Con la emergencia sanitaria por la COVID-19 ya decretada, pasó de jueves a sábado prácticamente instalado en la sede de la cartera laboral. Allí, junto a representantes de las gremiales empresariales de la construcción, del sindicato de trabajadores y del gobierno nacional, fue parte de dos jornadas maratónicas de negociación para lograr una salida inédita: una licencia especial de dos semanas para los obreros, una partida económica extraordinaria y un protocolo que permitiera el retorno seguro a las obras.
“Estábamos todos muy preocupados: no había demasiada información sobre el virus, circulaban miles de opiniones distintas y había que tomar decisiones. La idea era mantener la economía en marcha, pero al mismo tiempo cortar un poco la circulación”, recuerda quien dormitaba de a ratos en una silla del salón Enrique Erro del ministerio para recuperar algo de energía y continuar la discusión. “El propio presidente Luis Lacalle Pou, que pedía estar informado sobre la negociación, insistía en no apagar los motores y que la gente pudiera irse a su casa unos días con algún peso en el bolsillo”, relata.
«No me pesaba ser ‘el hijo de…'».
El sábado 21 de marzo de 2020, un par de horas después del mediodía, González salió conforme del edificio estilo art déco ubicado en la Ciudad Vieja. “Todos nos fuimos con la misma sensación. Fue un momento duro, pero nos unió mucho como industria”, asegura Ignacio, que recuerda haber quedado impactado durante el trayecto de regreso a su casa en Carrasco porque no se cruzó con ningún otro auto en veinte minutos de camino.
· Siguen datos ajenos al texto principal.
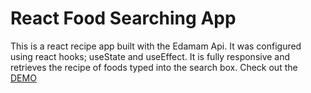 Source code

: # React Food Searching App 
This is a react recipe app built with the Edamam Api. It was configured using react hooks; useState and useEffect.
It is fully responsive and retrieves the recipe of foods typed into the search box. Check out the [DEMO](https://jenniferobidike.github.io/React-Food-Recipe-App/) 






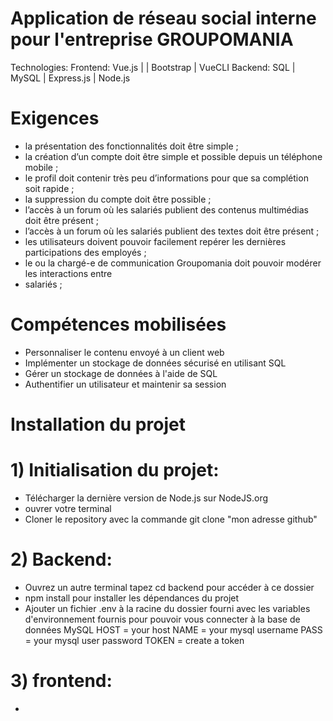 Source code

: # Application de réseau social interne pour l'entreprise GROUPOMANIA
Technologies: 
Frontend: Vue.js | | Bootstrap | VueCLI
Backend: SQL | MySQL | Express.js | Node.js 


# Exigences
- la présentation des fonctionnalités doit être simple ;
- la création d’un compte doit être simple et possible depuis un téléphone mobile ;
- le profil doit contenir très peu d’informations pour que sa complétion soit rapide ;
- la suppression du compte doit être possible ;
- l’accès à un forum où les salariés publient des contenus multimédias doit être présent ;
- l’accès à un forum où les salariés publient des textes doit être présent ;
- les utilisateurs doivent pouvoir facilement repérer les dernières participations des employés ;
- le ou la chargé-e de communication Groupomania doit pouvoir modérer les interactions entre
- salariés ;


# Compétences mobilisées
- Personnaliser le contenu envoyé à un client web
- Implémenter un stockage de données sécurisé en utilisant SQL
- Gérer un stockage de données à l'aide de SQL
- Authentifier un utilisateur et maintenir sa session


# Installation du projet

# 1) Initialisation du projet:
- Télécharger la dernière version de Node.js sur NodeJS.org
- ouvrer votre terminal
- Cloner le repository avec la commande git clone "mon adresse github"


# 2) Backend:
- Ouvrez un autre terminal tapez cd backend pour accéder à ce dossier
- npm install pour installer les dépendances du projet
- Ajouter un fichier .env à la racine du dossier fourni avec les variables 
d'environnement fournis pour pouvoir vous connecter à la base de données MySQL
HOST = your host
NAME = your mysql username
PASS = your mysql user password
TOKEN = create a token


# 3) frontend:
- 

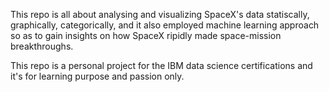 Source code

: This repo is all about analysing and visualizing SpaceX's data statiscally, graphically, categorically, and it also employed machine learning approach so as to gain insights on how SpaceX ripidly made space-mission breakthroughs. 

This repo is a personal project for the IBM data science certifications and it's for learning purpose and passion only.
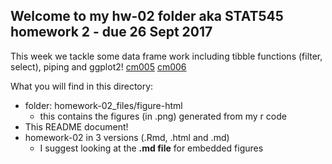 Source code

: ## Welcome to my hw-02 folder aka STAT545 homework 2 - due 26 Sept 2017

This week we tackle some data frame work including tibble functions (filter, select), piping and ggplot2!
[cm005](http://stat545.com/cm005_tidyverse-tibbles.html)
[cm006](http://stat545.com/cm006_tibbles-dplyr-ggplot2.html)

What you will find in this directory:

* folder: homework-02_files/figure-html
  + this contains the figures (in .png) generated from my r code
* This README document!
* homework-02 in 3 versions (.Rmd, .html and .md)
  + I suggest looking at the **.md file** for embedded figures
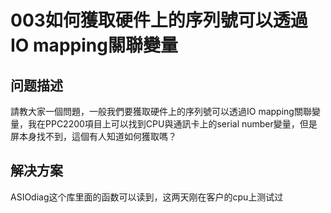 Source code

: # 003如何獲取硬件上的序列號可以透過IO mapping關聯變量

## 问题描述

請教大家一個問題，一般我們要獲取硬件上的序列號可以透過IO mapping關聯變量，我在PPC2200項目上可以找到CPU與通訊卡上的serial number變量，但是屏本身找不到，這個有人知道如何獲取嗎？

## 解决方案
ASIOdiag这个库里面的函数可以读到，这两天刚在客户的cpu上测试过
Solo al verse luego en las notas periodísticas que retrataron el inusual acuerdo empezó a tomar conciencia de su trascendencia.
Eso sí, no zafó de que escribieran mal su apellido: ‘Ignacio González Conde’ se leyó en más de un titular. “Yo soy Ignacio González Vierci, con v y c; como (el escritor) Pablo Vierci”, advierte con ánimo de que la asociación con su conocido tío ayude a disipar la confusión constante. “Al estar tan vinculado mi nombre con la empresa en la que trabajo hace muchos años, González Conde Construcciones, es lógico que se equivoquen. Pero González Conde era mi abuelo”, detalla.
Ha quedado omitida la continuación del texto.